Uses `claude -p` (your subscription, no API key needed).

**Options:**
| Flag | Purpose |
|------|---------|
| `--target FILE` | Override frontmatter target |
| `--model MODEL` | Claude model (default: sonnet) |
| `--test "Name"` | Run only named test |

**Timeout:** 60-300 seconds per test.

---

## Why Intent Matters

LLMs can "game" tests by changing them instead of fixing code.

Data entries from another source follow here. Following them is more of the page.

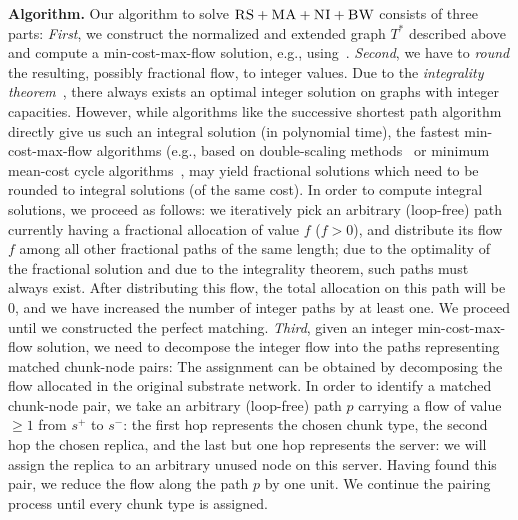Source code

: \documentclass[preprint,12pt]{elsarticle}
\newcommand{\Source}{\ensuremath{s^{+}}}
\newcommand{\Sink}{\ensuremath{s^{-}}}
\newcommand{\CC}{\textsc{NI}}
\newcommand{\RS}{\textsc{RS}}
\newcommand{\BW}{\textsc{BW}}
\newcommand{\MA}{\textsc{MA}}
\newcommand{\Tree}{\ensuremath{T}}
\begin{document}
\textbf{Algorithm.}
Our algorithm to solve $\RS+\MA+\CC+\BW$ consists of three parts:
\emph{First}, we construct the normalized and extended graph $\Tree^*$
described above and compute
a min-cost-max-flow solution, e.g.,
using~\cite{mincostmaxflow-1,mincostmaxflow-2}.
\emph{Second}, we have to \emph{round} the resulting, possibly fractional flow, to
integer values. Due to the \emph{integrality theorem}~\cite{flow-book},
there always exists an optimal integer solution on graphs with integer capacities.
However, while algorithms like the successive shortest path algorithm~\cite{successive_shortest_path_complexity}
directly give us such an integral solution (in polynomial time), the fastest min-cost-max-flow algorithms (e.g., based on double-scaling
methods~\cite{mincostmaxflow-1} or minimum mean-cost cycle
algorithms~\cite{mincostmaxflow-2}, may yield fractional solutions
which need to be rounded to integral solutions (of the same cost).
In order to compute integral solutions, we proceed as follows: we iteratively
pick an arbitrary (loop-free) path
currently having a fractional allocation of value $f$ ($f>0$), and distribute its flow $f$
among all other fractional paths of the same length; due to the optimality of the fractional solution
and due to the integrality theorem, such paths must always exist. After distributing this flow,
the total allocation on this path will be 0, and we have increased the number of
integer paths by at least one. We proceed until we constructed the perfect
matching.
\emph{Third}, given an integer min-cost-max-flow solution, we need to decompose
the integer flow into the paths
representing matched chunk-node pairs:
The assignment can be obtained by decomposing the flow allocated in the
original substrate network. In order to identify a matched chunk-node pair,
we take an arbitrary (loop-free) path $p$ carrying a flow of value  $\geq 1$ from $\Source$ to $\Sink$:
the first hop represents the chosen chunk type, the second hop the chosen
replica, and the last but one hop represents the server: we will assign
the replica to an arbitrary unused node on this server.
Having found this pair, we reduce the flow
along the path $p$ by one unit.
We continue the pairing process until every chunk type is assigned.
\end{document}
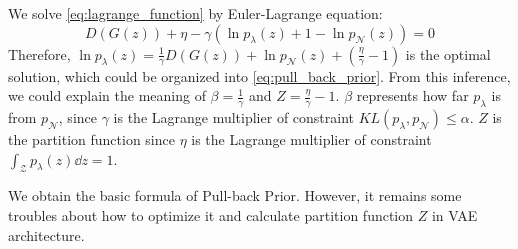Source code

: We solve \cref{eq:lagrange_function} by Euler-Lagrange equation:
\begin{equation*}\label{eq:euler_lagrange_eqaution}
	D(G(z)) + \eta - \gamma (\ln p_\lambda(z) + 1 - \ln p_\mathcal{N}(z)) = 0 \tag{8}
\end{equation*}
Therefore, $\ln p_\lambda(z) = \frac{1}{\gamma} D(G(z)) + \ln p_\mathcal{N}(z) + (\frac{\eta}{\gamma} - 1)$ is the optimal solution, which could be organized into \cref{eq:pull_back_prior}. From this inference, we could explain the meaning of $\beta = \frac{1}{\gamma}$ and $Z = \frac{\eta}{\gamma} - 1$. $\beta$ represents how far $p_\lambda$ is from $p_\mathcal{N}$, since $\gamma$ is the Lagrange multiplier of constraint $KL(p_\lambda, p_\mathcal{N}) \leq \alpha$. $Z$ is the partition function since $\eta$ is the Lagrange multiplier of constraint $\int_{\mathcal{Z}} p_\lambda(z) \dd z = 1$.

We obtain the basic formula of Pull-back Prior. However, it remains some troubles about how to optimize it and calculate partition function $Z$ in VAE architecture. 



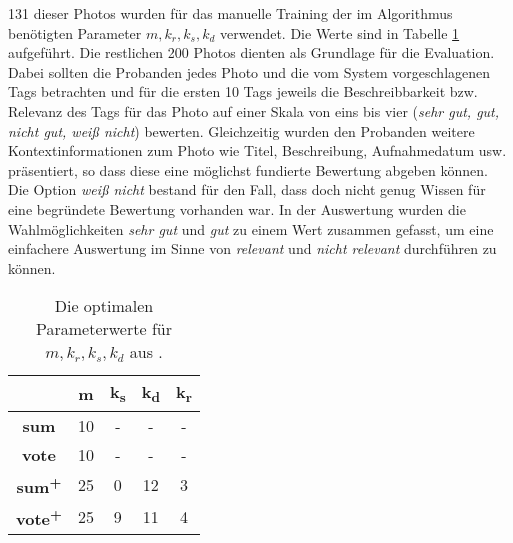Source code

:   131 dieser Photos wurden für das manuelle Training der im Algorithmus benötigten Parameter $m,	k_r,	k_s, k_d $ verwendet. Die Werte sind in Tabelle \ref{tab:optimalParameterBjoern} aufgeführt. Die restlichen 200 Photos dienten als Grundlage für die Evaluation. Dabei sollten die Probanden jedes Photo und die vom System vorgeschlagenen Tags betrachten und für die ersten 10 Tags jeweils die Beschreibbarkeit bzw. Relevanz des Tags für das Photo auf einer Skala von eins bis vier (\emph{sehr gut, gut, nicht gut, weiß nicht}) bewerten. Gleichzeitig wurden den Probanden weitere Kontextinformationen zum Photo wie Titel, Beschreibung, Aufnahmedatum usw. präsentiert, so dass diese eine möglichst fundierte Bewertung abgeben können. Die Option \emph{weiß nicht} bestand für den Fall, dass doch nicht genug Wissen für eine begründete Bewertung vorhanden war. In der Auswertung wurden die Wahlmöglichkeiten \emph{sehr gut} und \emph{gut} zu einem Wert zusammen gefasst, um eine einfachere Auswertung im Sinne von \emph{relevant} und \emph{nicht relevant} durchführen zu können.
  
\begin{table}[htbp]
  \centering
  \begin{tabular}{ccccc}
    \hline
     & \textbf{m} & \textbf{k\textsubscript{s}} & \textbf{k\textsubscript{d}} & \textbf{k\textsubscript{r}}\\
    \hline                          
    \textbf{sum} & 10 & - & - & -\\
    \hline                          
    \textbf{vote} & 10 & - & - & -\\
    \hline                          
    \textbf{sum\textsuperscript{+}} & 25 & 0 & 12 & 3\\
    \hline                          
    \textbf{vote\textsuperscript{+}} & 25 & 9 & 11 & 4\\
    \hline
  \end{tabular}
  \caption{Die optimalen Parameterwerte für $m,	k_r,	k_s, k_d$ aus \cite{collectiveKnowledge}.}
  \label{tab:optimalParameterBjoern}
\end{table}



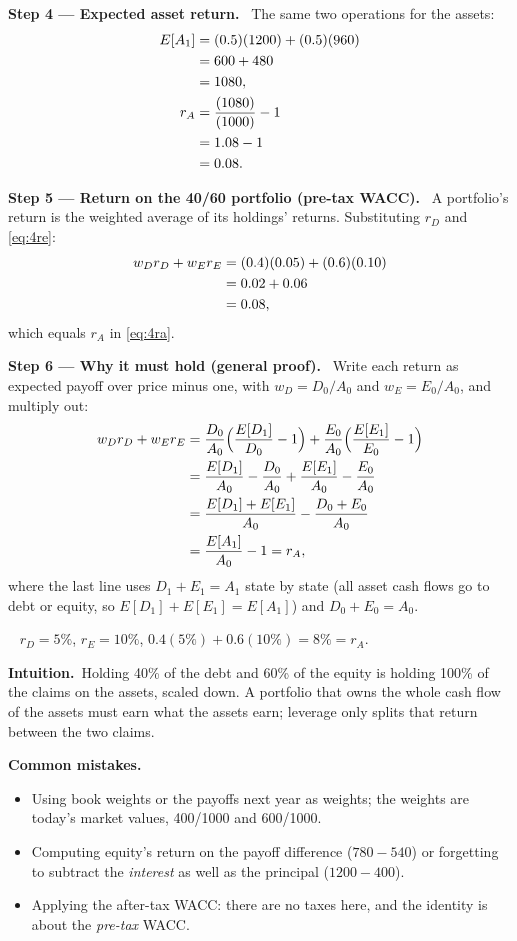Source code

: \documentclass[11pt,a4paper]{article}
\numberwithin{equation}{section}
\newcommand{\step}[2]{\par\medskip\noindent\textbf{Step #1 --- #2.}~}
\newcommand{\intuition}[1]{\par\medskip\noindent\textbf{Intuition.}~#1}
\newcommand{\answer}[1]{\par\smallskip\noindent\fbox{\textbf{Answer #1.}}~}
\newcommand{\pitfalls}{\par\medskip\noindent\textbf{Common mistakes.}}
\begin{document}
\step{4}{Expected asset return} The same two operations for the assets:
\begin{align}
  E[A_1] &= (0.5)(1200) + (0.5)(960) \notag\\
         &= 600 + 480 \notag\\
         &= 1080, \notag\\
  r_A &= \frac{(1080)}{(1000)} - 1 \notag\\
      &= 1.08 - 1 \notag\\
      &= 0.08. \label{eq:4ra}
\end{align}

\step{5}{Return on the 40/60 portfolio (pre-tax WACC)} A portfolio's return is the
weighted average of its holdings' returns. Substituting $r_D$ and \eqref{eq:4re}:
\begin{align}
  w_D r_D + w_E r_E &= (0.4)(0.05) + (0.6)(0.10) \notag\\
                    &= 0.02 + 0.06 \notag\\
                    &= 0.08, \label{eq:4wacc}
\end{align}
which equals $r_A$ in \eqref{eq:4ra}.

\step{6}{Why it must hold (general proof)} Write each return as expected payoff over price minus
one, with $w_D=D_0/A_0$ and $w_E=E_0/A_0$, and multiply out:
\begin{align}
  w_D r_D + w_E r_E &= \frac{D_0}{A_0}\Big(\frac{E[D_1]}{D_0}-1\Big) + \frac{E_0}{A_0}\Big(\frac{E[E_1]}{E_0}-1\Big) \notag\\
  &= \frac{E[D_1]}{A_0} - \frac{D_0}{A_0} + \frac{E[E_1]}{A_0} - \frac{E_0}{A_0} \notag\\
  &= \frac{E[D_1]+E[E_1]}{A_0} - \frac{D_0+E_0}{A_0} \notag\\
  &= \frac{E[A_1]}{A_0} - 1 = r_A, \label{eq:4gen}
\end{align}
where the last line uses $D_1+E_1=A_1$ state by state (all asset cash flows go to debt or
equity, so $E[D_1]+E[E_1]=E[A_1]$) and $D_0+E_0=A_0$.

\answer{(proof)} $r_D=5\%$, $r_E=10\%$, $0.4(5\%)+0.6(10\%)=8\%=r_A$.

\intuition{Holding 40\% of the debt and 60\% of the equity is holding 100\% of the claims on the
assets, scaled down. A portfolio that owns the whole cash flow of the assets must earn what the
assets earn; leverage only splits that return between the two claims.}

\pitfalls
\begin{itemize}
  \item Using book weights or the payoffs next year as weights; the weights are today's market
        values, 400/1000 and 600/1000.
  \item Computing equity's return on the payoff difference ($780-540$) or forgetting to subtract
        the \emph{interest} as well as the principal ($1200-400$).
  \item Applying the after-tax WACC: there are no taxes here, and the identity is about the
        \emph{pre-tax} WACC.
\end{itemize}
\end{document}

**Without intent** (fails with `[missing-intent]}):
```markdown
### Completes Quickly
\`\`\`
elapsed < 50ms
\`\`\`
```
LLM thinks: "50 seems arbitrary, change to 100." User gets laggy editor.

**With intent:**
```markdown
### Completes Quickly

Users perceive delays over 50ms as laggy. This runs on every keystroke.
The 50ms target is a UX requirement, not negotiable.

\`\`\`
Given a keystroke event
When process_keystroke() is called
Then it completes in under 50ms
\`\`\`
```

Claude-as-judge evaluates: Does it satisfy the UX requirement? Relaxing threshold → `[intent-violated]`.

**Intent properties:**
- **Required** — Missing intent → `[missing-intent]` before evaluation
- **Per-test** — Each test needs its own WHY above the code block
- **Business-focused** — Why users/product care, not technical details
- **Evaluative** — Catches "legal but wrong" solutions

---

## Reference Files

For detailed patterns, consult:

- **`references/evaluation.md`** — Error codes, response format, strictness rules, alternative runners, template variables
- **`references/multi-target.md`** — Writing tests for multiple targets, multi-file Given syntax
- **`references/examples.md`** — Complete examples, porting tests across languages
- **`references/meta-content.md`** — Testing prompt files and directive-like content

---

## Checklist

- [ ] Each test has intent statement explaining WHY
- [ ] Intent is business/user focused
- [ ] Expected behavior is clear
- [ ] Each test includes a fenced assertion code block
- [ ] One behavior per test case
- [ ] Multi-target specs: each test starts with `Given the <target> file`

> **Missing intent = immediate failure.** The runner rejects tests without intent statements before evaluating behavior.